(Stored dataset items)
******

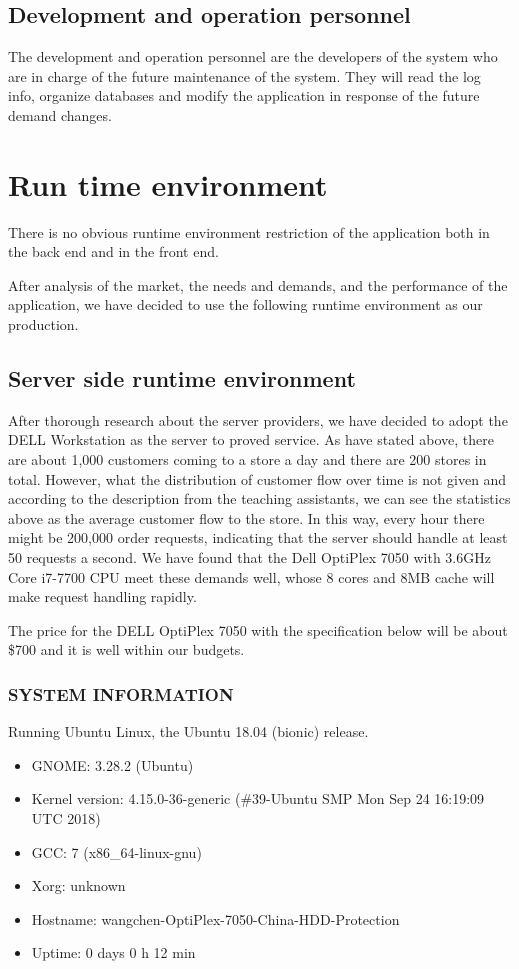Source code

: \documentclass[a4paper]{report}
\begin{document}
\subsection{Development and operation personnel}
The development and operation personnel are the developers of the system who are in charge of the future maintenance of the system. They will read the log info, organize databases and modify the application in response of the future demand changes.
\section{Run time environment}
There is no obvious runtime environment restriction of the application both in the back end and in the front end.
\par
After analysis of the market, the needs and demands, and the performance of the application, we have decided to use the following runtime environment as our production. 
\subsection{Server side runtime environment}
After thorough research about the server providers, we have decided to adopt the DELL Workstation as the server to proved service. As have stated above, there are about 1,000 customers coming to a store a day and there are 200 stores in total. However, what the distribution of customer flow over time is not given and according to the description from the teaching assistants, we can see the statistics above as the average customer flow to the store. In this way, every hour there might be 200,000 order requests, indicating that the server should handle at least 50 requests a second. We have found that the Dell OptiPlex 7050 with 3.6GHz Core i7-7700 CPU meet these demands well, whose 8 cores and 8MB cache will make request handling rapidly.
\par
The price for the DELL OptiPlex 7050 with the specification below will be about \$700  and it is well within our budgets. 
\subsubsection{SYSTEM INFORMATION}
Running Ubuntu Linux, the Ubuntu 18.04 (bionic) release.
\begin{itemize}
\item GNOME: 3.28.2 (Ubuntu)
\item Kernel version: 4.15.0-36-generic (\#39-Ubuntu SMP Mon Sep 24 16:19:09 UTC 2018)
\item GCC: 7 (x86\_64-linux-gnu)
\item Xorg: unknown
\item Hostname: wangchen-OptiPlex-7050-China-HDD-Protection
\item	Uptime: 0 days 0 h 12 min
\end{itemize}
\end{document}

******

TASK REQUIREMENTS
In the entries above, take the line containing "GNOME: 3.28.2 (Ubuntu)" and each later line through the last, and repeat them exactly. Output nothing else.

COMPLETED TASK
\item GNOME: 3.28.2 (Ubuntu)
\item Kernel version: 4.15.0-36-generic (\#39-Ubuntu SMP Mon Sep 24 16:19:09 UTC 2018)
\item GCC: 7 (x86\_64-linux-gnu)
\item Xorg: unknown
\item Hostname: wangchen-OptiPlex-7050-China-HDD-Protection
\item	Uptime: 0 days 0 h 12 min
\end{itemize}
\end{document}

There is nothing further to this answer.